Liability of Surety of a Contract

 The liability of a surety is the cornerstone of a contract of guarantee. Under the Indian Contract Act, 1872, the surety’s obligation is "accessorial," meaning it depends on the existence of a valid underlying debt owed by the Principal Debtor to the Creditor.

1. The Principle of Co-extensive Liability (Section 128)

The primary rule is that the liability of the surety is co-extensive with that of the principal debtor, unless otherwise provided by the contract. This means the surety is liable for the exact amount (including interest and costs) for which the debtor is liable.

  • Immediate Liability: The creditor does not need to exhaust all remedies against the debtor before suing the surety. The moment the debtor defaults, the surety becomes liable.

  • Case Law: Bank of Bihar Ltd v. Damodar Prasad (1969).
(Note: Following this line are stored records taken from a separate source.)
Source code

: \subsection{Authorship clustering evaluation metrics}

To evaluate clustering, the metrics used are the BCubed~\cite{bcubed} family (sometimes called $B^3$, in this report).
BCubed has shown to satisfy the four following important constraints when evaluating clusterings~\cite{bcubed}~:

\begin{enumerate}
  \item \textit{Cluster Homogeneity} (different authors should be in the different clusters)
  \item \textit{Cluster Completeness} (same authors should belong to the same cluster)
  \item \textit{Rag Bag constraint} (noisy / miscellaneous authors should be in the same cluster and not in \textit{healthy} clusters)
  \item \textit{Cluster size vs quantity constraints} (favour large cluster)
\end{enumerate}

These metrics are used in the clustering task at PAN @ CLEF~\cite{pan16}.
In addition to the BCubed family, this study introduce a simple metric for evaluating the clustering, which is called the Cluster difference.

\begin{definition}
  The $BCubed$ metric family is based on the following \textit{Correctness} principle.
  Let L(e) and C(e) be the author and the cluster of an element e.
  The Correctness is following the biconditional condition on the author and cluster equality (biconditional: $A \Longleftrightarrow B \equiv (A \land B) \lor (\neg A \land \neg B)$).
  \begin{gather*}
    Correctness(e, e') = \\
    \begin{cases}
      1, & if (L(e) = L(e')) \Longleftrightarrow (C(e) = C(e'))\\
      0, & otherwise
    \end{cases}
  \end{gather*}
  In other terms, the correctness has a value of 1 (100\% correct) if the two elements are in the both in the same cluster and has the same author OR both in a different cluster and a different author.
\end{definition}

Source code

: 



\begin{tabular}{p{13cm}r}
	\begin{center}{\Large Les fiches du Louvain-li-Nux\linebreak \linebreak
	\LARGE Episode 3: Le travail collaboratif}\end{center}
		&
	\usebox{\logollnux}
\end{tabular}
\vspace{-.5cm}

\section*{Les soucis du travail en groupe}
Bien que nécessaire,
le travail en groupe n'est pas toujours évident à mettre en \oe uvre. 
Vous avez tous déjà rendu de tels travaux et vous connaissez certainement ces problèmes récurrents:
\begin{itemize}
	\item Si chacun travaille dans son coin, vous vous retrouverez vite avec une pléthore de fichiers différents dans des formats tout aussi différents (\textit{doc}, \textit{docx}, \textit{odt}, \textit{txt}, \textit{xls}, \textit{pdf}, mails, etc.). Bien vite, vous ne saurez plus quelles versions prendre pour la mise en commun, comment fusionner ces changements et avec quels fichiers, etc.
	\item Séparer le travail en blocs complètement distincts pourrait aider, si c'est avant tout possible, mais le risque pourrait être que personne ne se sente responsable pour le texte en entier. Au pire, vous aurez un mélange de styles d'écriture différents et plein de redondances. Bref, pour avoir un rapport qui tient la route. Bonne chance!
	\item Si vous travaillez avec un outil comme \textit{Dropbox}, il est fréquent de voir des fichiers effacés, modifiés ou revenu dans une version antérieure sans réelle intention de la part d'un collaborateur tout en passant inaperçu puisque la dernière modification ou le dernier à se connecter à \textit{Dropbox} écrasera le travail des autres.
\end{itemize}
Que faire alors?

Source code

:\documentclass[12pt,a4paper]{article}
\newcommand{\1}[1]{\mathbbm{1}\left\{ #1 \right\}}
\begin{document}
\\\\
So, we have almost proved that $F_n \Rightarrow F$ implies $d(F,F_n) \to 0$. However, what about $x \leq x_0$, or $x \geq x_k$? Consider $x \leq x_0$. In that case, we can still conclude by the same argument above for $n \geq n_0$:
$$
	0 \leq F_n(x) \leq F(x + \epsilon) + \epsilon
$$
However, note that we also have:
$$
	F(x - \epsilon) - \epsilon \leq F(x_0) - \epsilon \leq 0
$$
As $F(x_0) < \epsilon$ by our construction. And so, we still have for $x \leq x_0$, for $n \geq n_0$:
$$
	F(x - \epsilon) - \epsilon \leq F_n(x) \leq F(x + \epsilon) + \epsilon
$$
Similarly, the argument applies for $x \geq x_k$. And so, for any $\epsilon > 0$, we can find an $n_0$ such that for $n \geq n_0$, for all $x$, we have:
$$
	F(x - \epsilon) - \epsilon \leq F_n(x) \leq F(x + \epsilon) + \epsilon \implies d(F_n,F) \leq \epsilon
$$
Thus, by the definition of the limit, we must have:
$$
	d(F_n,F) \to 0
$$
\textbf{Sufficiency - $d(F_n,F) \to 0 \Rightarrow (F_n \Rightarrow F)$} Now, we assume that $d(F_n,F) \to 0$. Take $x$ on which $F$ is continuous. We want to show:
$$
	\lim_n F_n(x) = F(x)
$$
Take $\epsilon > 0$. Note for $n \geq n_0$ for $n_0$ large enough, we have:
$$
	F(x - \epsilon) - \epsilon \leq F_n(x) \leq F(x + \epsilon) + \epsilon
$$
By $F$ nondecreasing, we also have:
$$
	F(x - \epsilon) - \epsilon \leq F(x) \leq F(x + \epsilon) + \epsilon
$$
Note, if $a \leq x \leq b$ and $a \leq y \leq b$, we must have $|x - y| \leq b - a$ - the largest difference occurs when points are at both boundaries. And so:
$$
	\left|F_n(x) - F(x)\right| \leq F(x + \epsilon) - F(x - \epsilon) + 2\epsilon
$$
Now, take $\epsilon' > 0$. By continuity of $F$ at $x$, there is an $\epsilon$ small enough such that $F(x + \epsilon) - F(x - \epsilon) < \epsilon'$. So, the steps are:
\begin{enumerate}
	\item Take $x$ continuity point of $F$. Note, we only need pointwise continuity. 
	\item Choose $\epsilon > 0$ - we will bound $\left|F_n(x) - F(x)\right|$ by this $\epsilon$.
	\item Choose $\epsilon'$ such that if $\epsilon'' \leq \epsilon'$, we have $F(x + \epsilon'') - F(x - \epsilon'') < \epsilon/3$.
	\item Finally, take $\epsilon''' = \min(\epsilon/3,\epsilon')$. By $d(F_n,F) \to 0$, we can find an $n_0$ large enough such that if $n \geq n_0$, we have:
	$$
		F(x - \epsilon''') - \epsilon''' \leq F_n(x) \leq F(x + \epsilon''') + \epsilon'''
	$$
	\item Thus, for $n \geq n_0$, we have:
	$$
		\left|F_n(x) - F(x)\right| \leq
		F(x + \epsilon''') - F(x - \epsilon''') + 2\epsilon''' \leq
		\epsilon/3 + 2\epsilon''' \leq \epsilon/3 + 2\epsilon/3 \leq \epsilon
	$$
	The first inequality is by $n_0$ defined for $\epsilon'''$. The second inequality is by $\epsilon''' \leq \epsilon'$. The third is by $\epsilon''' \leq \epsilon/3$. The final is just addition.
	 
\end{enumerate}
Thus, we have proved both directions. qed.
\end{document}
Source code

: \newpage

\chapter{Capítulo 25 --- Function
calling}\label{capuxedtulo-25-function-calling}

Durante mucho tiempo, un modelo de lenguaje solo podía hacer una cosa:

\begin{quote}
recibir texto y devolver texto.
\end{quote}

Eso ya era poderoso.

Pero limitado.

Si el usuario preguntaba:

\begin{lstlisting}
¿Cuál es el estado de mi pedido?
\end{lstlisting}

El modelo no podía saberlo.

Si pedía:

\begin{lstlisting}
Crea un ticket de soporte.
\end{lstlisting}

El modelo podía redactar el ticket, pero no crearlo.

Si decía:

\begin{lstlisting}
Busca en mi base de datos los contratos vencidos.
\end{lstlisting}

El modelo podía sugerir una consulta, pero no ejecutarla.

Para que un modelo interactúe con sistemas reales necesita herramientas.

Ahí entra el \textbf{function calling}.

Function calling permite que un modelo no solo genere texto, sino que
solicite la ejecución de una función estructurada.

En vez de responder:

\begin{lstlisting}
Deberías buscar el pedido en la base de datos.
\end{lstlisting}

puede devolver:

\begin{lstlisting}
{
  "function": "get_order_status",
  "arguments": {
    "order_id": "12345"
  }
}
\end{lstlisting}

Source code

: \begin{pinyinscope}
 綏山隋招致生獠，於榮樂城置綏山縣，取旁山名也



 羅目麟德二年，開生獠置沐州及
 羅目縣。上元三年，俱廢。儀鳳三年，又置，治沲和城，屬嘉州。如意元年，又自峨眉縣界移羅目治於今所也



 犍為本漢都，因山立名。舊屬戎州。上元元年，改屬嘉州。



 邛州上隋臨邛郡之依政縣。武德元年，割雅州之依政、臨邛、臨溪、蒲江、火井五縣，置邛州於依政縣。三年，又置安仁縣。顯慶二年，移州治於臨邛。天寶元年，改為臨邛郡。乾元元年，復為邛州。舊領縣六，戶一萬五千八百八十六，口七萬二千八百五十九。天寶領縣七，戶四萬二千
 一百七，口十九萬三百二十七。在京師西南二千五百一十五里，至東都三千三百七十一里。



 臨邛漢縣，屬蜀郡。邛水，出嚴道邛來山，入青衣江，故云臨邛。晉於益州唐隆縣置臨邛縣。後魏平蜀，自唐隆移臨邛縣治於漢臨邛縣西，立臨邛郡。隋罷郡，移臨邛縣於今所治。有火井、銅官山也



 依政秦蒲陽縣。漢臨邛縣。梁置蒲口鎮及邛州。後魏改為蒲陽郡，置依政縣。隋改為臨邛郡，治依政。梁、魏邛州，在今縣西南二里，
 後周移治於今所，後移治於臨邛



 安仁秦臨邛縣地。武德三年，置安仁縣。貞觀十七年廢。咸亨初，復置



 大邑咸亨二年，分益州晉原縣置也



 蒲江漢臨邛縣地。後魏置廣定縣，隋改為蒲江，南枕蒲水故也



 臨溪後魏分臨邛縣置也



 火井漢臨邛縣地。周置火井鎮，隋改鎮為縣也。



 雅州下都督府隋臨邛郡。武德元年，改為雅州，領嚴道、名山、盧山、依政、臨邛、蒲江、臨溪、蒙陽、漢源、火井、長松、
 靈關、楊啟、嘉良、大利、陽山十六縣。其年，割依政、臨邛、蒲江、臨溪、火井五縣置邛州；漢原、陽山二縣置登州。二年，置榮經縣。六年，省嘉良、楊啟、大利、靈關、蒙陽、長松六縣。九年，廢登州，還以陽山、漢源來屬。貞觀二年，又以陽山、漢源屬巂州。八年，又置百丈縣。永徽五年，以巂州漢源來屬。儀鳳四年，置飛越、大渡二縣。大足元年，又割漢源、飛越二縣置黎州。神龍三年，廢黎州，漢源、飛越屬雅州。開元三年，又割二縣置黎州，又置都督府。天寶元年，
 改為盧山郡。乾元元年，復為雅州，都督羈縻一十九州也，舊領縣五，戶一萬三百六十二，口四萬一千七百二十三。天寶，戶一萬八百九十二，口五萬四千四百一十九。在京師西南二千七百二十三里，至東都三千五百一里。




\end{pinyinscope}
The Supreme Court of India held that a creditor cannot be compelled to sue the debtor first. The court clarified that "solvency of the principal debtor is no ground for restraining the execution of a decree against the surety."

2. Liability when the Original Contract is Void

Generally, if the main contract between the debtor and creditor is void, the guarantee is also void. However, there is a significant exception regarding minors.

  • Case Law: Kashiba v. Shripat (1894). In this case, it was established that if the principal debtor is a minor (making the main contract void), the surety is still liable. In such scenarios, the surety is often treated as a "principal debtor" themselves to ensure the creditor is not left without a remedy.

3. Liability in Continuing Guarantees (Section 129)

A liability may extend to a series of transactions rather than a single debt. This is known as a continuing guarantee.

  • Case Law: Kay v. Groves (1829). The court distinguished between a guarantee for a specific amount and a guarantee for "any goods" supplied up to a certain limit over time. The surety's liability fluctuates based on the balance due at any given moment during the relationship.

4. Limitations on Surety’s Liability

While the default is co-extensive liability, the surety has the right to cap their exposure.

  • Contractual Limit: A surety can specify a maximum amount. For example, "I guarantee the debt of A to the extent of ₹5,000." If A defaults on ₹10,000, the surety is only liable for ₹5,000.

  • Condition Precedent: If a surety gives a guarantee on the condition that the creditor shall not part with certain securities, and the creditor does so, the surety's liability may be reduced or discharged (Section 141).


Conclusion from Case Law

The judiciary consistently maintains that the surety’s liability is a "matter of contract." In State Bank of India v. Indexport Irrigations (1990), the Supreme Court reiterated that if the decree is against both the debtor and the surety, the decree-holder (creditor) can choose to execute it against the surety first at their own discretion.